Alcuni esempi dalla recente emergenza: donazioni di beni, servizi e denaro; iniziative straordinarie di welfare aziendale; riconversione degli stabilimenti produttivi per la produzione e donazione di strumenti insufficienti come i dispositivi di protezione individuale;
Thought Leader: stimolano e coinvolgono dipendenti e business partner rispetto alla propria visione strategica della new normality e dell’evoluzione che le imprese devono affrontare per imparare e uscire rafforzate dall’emergenza. Tra gli argomenti più trattati negli ultimi mesi sicuramente l’adozione di un “growth mindset” e la trasformazione digitale come evoluzione culturale prima ancora che di competenze e processi;
Activist: prendono posizioni pubbliche coraggiose per il bene presente e futuro della collettività esprimendosi su problematiche sociali e ambientali non sempre necessariamente collegate al business che guidano.
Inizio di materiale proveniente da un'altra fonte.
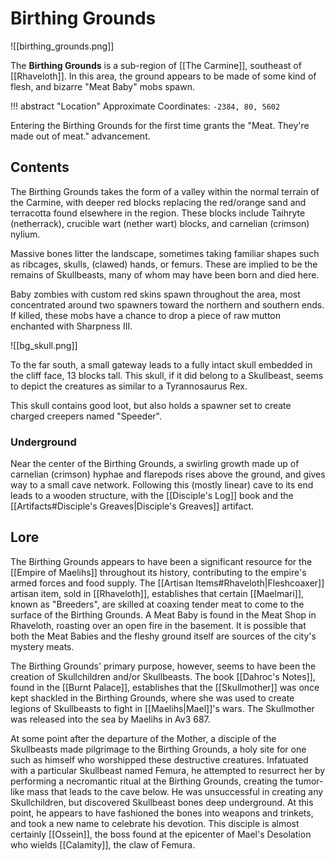 # Birthing Grounds

![[birthing_grounds.png]]

The **Birthing Grounds** is a sub-region of [[The Carmine]], southeast of [[Rhaveloth]]. In this area, the ground appears to be made of some kind of flesh, and bizarre "Meat Baby" mobs spawn.

!!! abstract "Location"
    Approximate Coordinates: `-2384, 80, 5602`

Entering the Birthing Grounds for the first time grants the "Meat. They're made out of meat." advancement.

## Contents

The Birthing Grounds takes the form of a valley within the normal terrain of the Carmine, with deeper red blocks replacing the red/orange sand and terracotta found elsewhere in the region. These blocks include Taihryte (netherrack), crucible wart (nether wart) blocks, and carnelian (crimson) nylium. 

Massive bones litter the landscape, sometimes taking familiar shapes such as ribcages, skulls, (clawed) hands, or femurs. These are implied to be the remains of Skullbeasts, many of whom may have been born and died here.

Baby zombies with custom red skins spawn throughout the area, most concentrated around two spawners toward the northern and southern ends. If killed, these mobs have a chance to drop a piece of raw mutton enchanted with Sharpness III.

![[bg_skull.png]]

To the far south, a small gateway leads to a fully intact skull embedded in the cliff face, 13 blocks tall. This skull, if it did belong to a Skullbeast, seems to depict the creatures as similar to a Tyrannosaurus Rex.

This skull contains good loot, but also holds a spawner set to create charged creepers named "Speeder".

### Underground

Near the center of the Birthing Grounds, a swirling growth made up of carnelian (crimson) hyphae and flarepods rises above the ground, and gives way to a small cave network. Following this (mostly linear) cave to its end leads to a wooden structure, with the [[Disciple's Log]] book and the [[Artifacts#Disciple's Greaves|Disciple's Greaves]] artifact.

## Lore

The Birthing Grounds appears to have been a significant resource for the [[Empire of Maelihs]] throughout its history, contributing to the empire's armed forces and food supply. The [[Artisan Items#Rhaveloth|Fleshcoaxer]] artisan item, sold in [[Rhaveloth]], establishes that certain [[Maelmari]], known as "Breeders", are skilled at coaxing tender meat to come to the surface of the Birthing Grounds. A Meat Baby is found in the Meat Shop in Rhaveloth, roasting over an open fire in the basement. It is possible that both the Meat Babies and the fleshy ground itself are sources of the city's mystery meats.

The Birthing Grounds' primary purpose, however, seems to have been the creation of Skullchildren and/or Skullbeasts. The book [[Dahroc's Notes]], found in the [[Burnt Palace]], establishes that the [[Skullmother]] was once kept shackled in the Birthing Grounds, where she was used to create legions of Skullbeasts to fight in [[Maelihs|Mael]]'s wars. The Skullmother was released into the sea by Maelihs in Av3 687.

At some point after the departure of the Mother, a disciple of the Skullbeasts made pilgrimage to the Birthing Grounds, a holy site for one such as himself who worshipped these destructive creatures. Infatuated with a particular Skullbeast named Femura, he attempted to resurrect her by performing a necromantic ritual at the Birthing Grounds, creating the tumor-like mass that leads to the cave below. He was unsuccessful in creating any Skullchildren, but discovered Skullbeast bones deep underground. At this point, he appears to have fashioned the bones into weapons and trinkets, and took a new name to celebrate his devotion. This disciple is almost certainly [[Ossein]], the boss found at the epicenter of Mael's Desolation who wields [[Calamity]], the claw of Femura.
Per rappresentare l’impresa in maniera credibile, deve incarnare con i fatti, le parole e i comportamenti il purpose e i valori identitari.
“Mai come in questi mesi si è concretizzato il passaggio dallo storytelling allo storydoing professionale, raccontando praticamente in real time cosa si stava facendo per rispondere all’emergenza” - conclude Stefano Chiarazzo - “Un percorso obbligato che, anche attraverso il digitale, deve entrare nella nuova normalità dei Social CEO, per un impegno costante verso un futuro davvero sostenibile a livello economico, sociale e ambientale”.